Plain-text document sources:
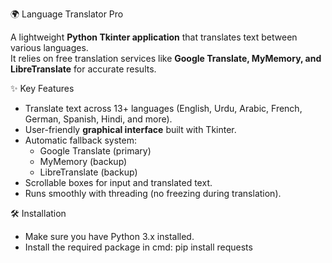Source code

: 🌍 Language Translator Pro

A lightweight **Python Tkinter application** that translates text between various languages.  
It relies on free translation services like **Google Translate, MyMemory, and LibreTranslate** for accurate results.

✨ Key Features
- Translate text across 13+ languages (English, Urdu, Arabic, French, German, Spanish, Hindi, and more).
- User-friendly **graphical interface** built with Tkinter.
- Automatic fallback system:
  - Google Translate (primary)
  - MyMemory (backup)
  - LibreTranslate (backup)
- Scrollable boxes for input and translated text.
- Runs smoothly with threading (no freezing during translation).

🛠️ Installation
- Make sure you have Python 3.x installed.  
- Install the required package in cmd:
  pip install requests
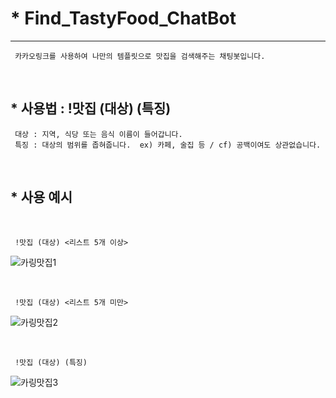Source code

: # * Find_TastyFood_ChatBot
- - -

     카카오링크를 사용하여 나만의 템플릿으로 맛집을 검색해주는 채팅봇입니다. 

<br/>

## * 사용법 : !맛집 (대상) (특징)
     대상 : 지역, 식당 또는 음식 이름이 들어갑니다.
     특징 : 대상의 범위를 좁혀줍니다.  ex) 카페, 술집 등 / cf) 공백이여도 상관없습니다.

<br/>

## * 사용 예시

<br/>

     !맛집 (대상) <리스트 5개 이상>
   ![카링맛집1](https://user-images.githubusercontent.com/47052106/88627592-7ceab200-d0e7-11ea-9752-12a2820949c2.JPG)

<br/>

     !맛집 (대상) <리스트 5개 미만>
   ![카링맛집2](https://user-images.githubusercontent.com/47052106/88627628-8ecc5500-d0e7-11ea-9828-3ab6d94f38ef.JPG)

<br/>

     !맛집 (대상) (특징)
   ![카링맛집3](https://user-images.githubusercontent.com/47052106/88627632-8ffd8200-d0e7-11ea-9ab5-c691421edb42.JPG)
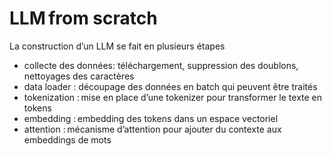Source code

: # LLM from scratch
La construction d’un LLM se fait en plusieurs étapes

- collecte des données: téléchargement, suppression des doublons, nettoyages des caractères
- data loader : découpage des données en batch qui peuvent être traités
- tokenization : mise en place d’une tokenizer pour transformer le texte en tokens
- embedding : embedding des tokens dans un espace vectoriel
- attention : mécanisme d’attention pour ajouter du contexte aux embeddings de mots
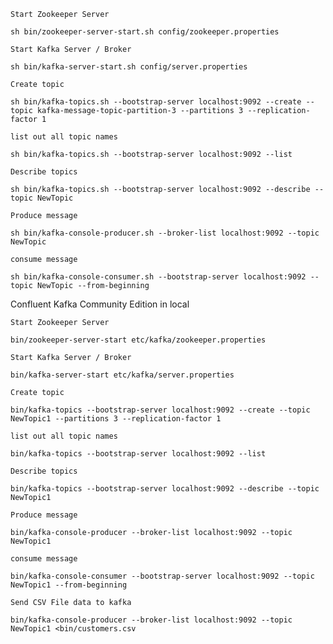 

    Start Zookeeper Server

    sh bin/zookeeper-server-start.sh config/zookeeper.properties

    Start Kafka Server / Broker

    sh bin/kafka-server-start.sh config/server.properties

    Create topic

    sh bin/kafka-topics.sh --bootstrap-server localhost:9092 --create --topic kafka-message-topic-partition-3 --partitions 3 --replication-factor 1

    list out all topic names

    sh bin/kafka-topics.sh --bootstrap-server localhost:9092 --list

    Describe topics

    sh bin/kafka-topics.sh --bootstrap-server localhost:9092 --describe --topic NewTopic

    Produce message

    sh bin/kafka-console-producer.sh --broker-list localhost:9092 --topic NewTopic

    consume message

    sh bin/kafka-console-consumer.sh --bootstrap-server localhost:9092 --topic NewTopic --from-beginning

Confluent Kafka Community Edition in local

    Start Zookeeper Server

    bin/zookeeper-server-start etc/kafka/zookeeper.properties

    Start Kafka Server / Broker

    bin/kafka-server-start etc/kafka/server.properties

    Create topic

    bin/kafka-topics --bootstrap-server localhost:9092 --create --topic NewTopic1 --partitions 3 --replication-factor 1

    list out all topic names

    bin/kafka-topics --bootstrap-server localhost:9092 --list

    Describe topics

    bin/kafka-topics --bootstrap-server localhost:9092 --describe --topic NewTopic1

    Produce message

    bin/kafka-console-producer --broker-list localhost:9092 --topic NewTopic1

    consume message

    bin/kafka-console-consumer --bootstrap-server localhost:9092 --topic NewTopic1 --from-beginning 

    Send CSV File data to kafka

    bin/kafka-console-producer --broker-list localhost:9092 --topic NewTopic1 <bin/customers.csv
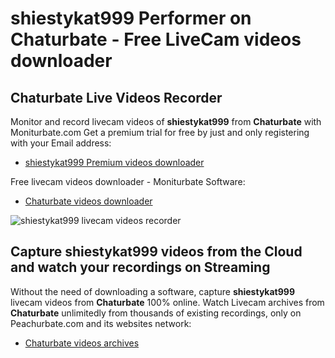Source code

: # shiestykat999 Performer on Chaturbate - Free LiveCam videos downloader

## Chaturbate Live Videos Recorder

Monitor and record livecam videos of **shiestykat999** from **Chaturbate** with Moniturbate.com
Get a premium trial for free by just and only registering with your Email address:
* [shiestykat999 Premium videos downloader](https://moniturbate.com/request-demo-licence-key.html)

Free livecam videos downloader - Moniturbate Software:
* [Chaturbate videos downloader](https://moniturbate.com/moniturbate-download-software.html)

![shiestykat999 livecam videos recorder](https://peachurnet.com/templates/moniturbate-software.png)


## Capture shiestykat999 videos from the Cloud and watch your recordings on Streaming

Without the need of downloading a software, capture **shiestykat999** livecam videos from **Chaturbate** 100% online.
Watch Livecam archives from **Chaturbate** unlimitedly from thousands of existing recordings, only on Peachurbate.com and its websites network:
* [Chaturbate videos archives](https://peachurnet.com/)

Problem to solve - The answer must match the entries above line for line, with the pictures dropped.

Solution to this task -
Source code

: 🌍 Language Translator Pro

A lightweight **Python Tkinter application** that translates text between various languages.  
It relies on free translation services like **Google Translate, MyMemory, and LibreTranslate** for accurate results.

✨ Key Features
- Translate text across 13+ languages (English, Urdu, Arabic, French, German, Spanish, Hindi, and more).
- User-friendly **graphical interface** built with Tkinter.
- Automatic fallback system:
  - Google Translate (primary)
  - MyMemory (backup)
  - LibreTranslate (backup)
- Scrollable boxes for input and translated text.
- Runs smoothly with threading (no freezing during translation).

🛠️ Installation
- Make sure you have Python 3.x installed.  
- Install the required package in cmd:
  pip install requests
Source code

: # * Find_TastyFood_ChatBot
- - -

     카카오링크를 사용하여 나만의 템플릿으로 맛집을 검색해주는 채팅봇입니다. 

<br/>

## * 사용법 : !맛집 (대상) (특징)
     대상 : 지역, 식당 또는 음식 이름이 들어갑니다.
     특징 : 대상의 범위를 좁혀줍니다.  ex) 카페, 술집 등 / cf) 공백이여도 상관없습니다.

<br/>

## * 사용 예시

<br/>

     !맛집 (대상) <리스트 5개 이상>
   ![카링맛집1](https://user-images.githubusercontent.com/47052106/88627592-7ceab200-d0e7-11ea-9752-12a2820949c2.JPG)

<br/>

     !맛집 (대상) <리스트 5개 미만>
   ![카링맛집2](https://user-images.githubusercontent.com/47052106/88627628-8ecc5500-d0e7-11ea-9828-3ab6d94f38ef.JPG)

<br/>

     !맛집 (대상) (특징)
   ![카링맛집3](https://user-images.githubusercontent.com/47052106/88627632-8ffd8200-d0e7-11ea-9ab5-c691421edb42.JPG)
Source code

: # LLM from scratch
La construction d’un LLM se fait en plusieurs étapes

- collecte des données: téléchargement, suppression des doublons, nettoyages des caractères
- data loader : découpage des données en batch qui peuvent être traités
- tokenization : mise en place d’une tokenizer pour transformer le texte en tokens
- embedding : embedding des tokens dans un espace vectoriel
- attention : mécanisme d’attention pour ajouter du contexte aux embeddings de mots

    Start Zookeeper Server

    sh bin/zookeeper-server-start.sh config/zookeeper.properties

    Start Kafka Server / Broker

    sh bin/kafka-server-start.sh config/server.properties

    Create topic

    sh bin/kafka-topics.sh --bootstrap-server localhost:9092 --create --topic kafka-message-topic-partition-3 --partitions 3 --replication-factor 1

    list out all topic names

    sh bin/kafka-topics.sh --bootstrap-server localhost:9092 --list

    Describe topics

    sh bin/kafka-topics.sh --bootstrap-server localhost:9092 --describe --topic NewTopic

    Produce message

    sh bin/kafka-console-producer.sh --broker-list localhost:9092 --topic NewTopic

    consume message

    sh bin/kafka-console-consumer.sh --bootstrap-server localhost:9092 --topic NewTopic --from-beginning

Confluent Kafka Community Edition in local

    Start Zookeeper Server

    bin/zookeeper-server-start etc/kafka/zookeeper.properties

    Start Kafka Server / Broker

    bin/kafka-server-start etc/kafka/server.properties

    Create topic

    bin/kafka-topics --bootstrap-server localhost:9092 --create --topic NewTopic1 --partitions 3 --replication-factor 1

    list out all topic names

    bin/kafka-topics --bootstrap-server localhost:9092 --list

    Describe topics

    bin/kafka-topics --bootstrap-server localhost:9092 --describe --topic NewTopic1

    Produce message

    bin/kafka-console-producer --broker-list localhost:9092 --topic NewTopic1

    consume message

    bin/kafka-console-consumer --bootstrap-server localhost:9092 --topic NewTopic1 --from-beginning 

    Send CSV File data to kafka

    bin/kafka-console-producer --broker-list localhost:9092 --topic NewTopic1 <bin/customers.csv
Source code

: # shiestykat999 Performer on Chaturbate - Free LiveCam videos downloader

## Chaturbate Live Videos Recorder

Monitor and record livecam videos of **shiestykat999** from **Chaturbate** with Moniturbate.com
Get a premium trial for free by just and only registering with your Email address:
* [shiestykat999 Premium videos downloader](https://moniturbate.com/request-demo-licence-key.html)

Free livecam videos downloader - Moniturbate Software:
* [Chaturbate videos downloader](https://moniturbate.com/moniturbate-download-software.html)

![shiestykat999 livecam videos recorder](https://peachurnet.com/templates/moniturbate-software.png)


## Capture shiestykat999 videos from the Cloud and watch your recordings on Streaming

Without the need of downloading a software, capture **shiestykat999** livecam videos from **Chaturbate** 100% online.
Watch Livecam archives from **Chaturbate** unlimitedly from thousands of existing recordings, only on Peachurbate.com and its websites network:
* [Chaturbate videos archives](https://peachurnet.com/)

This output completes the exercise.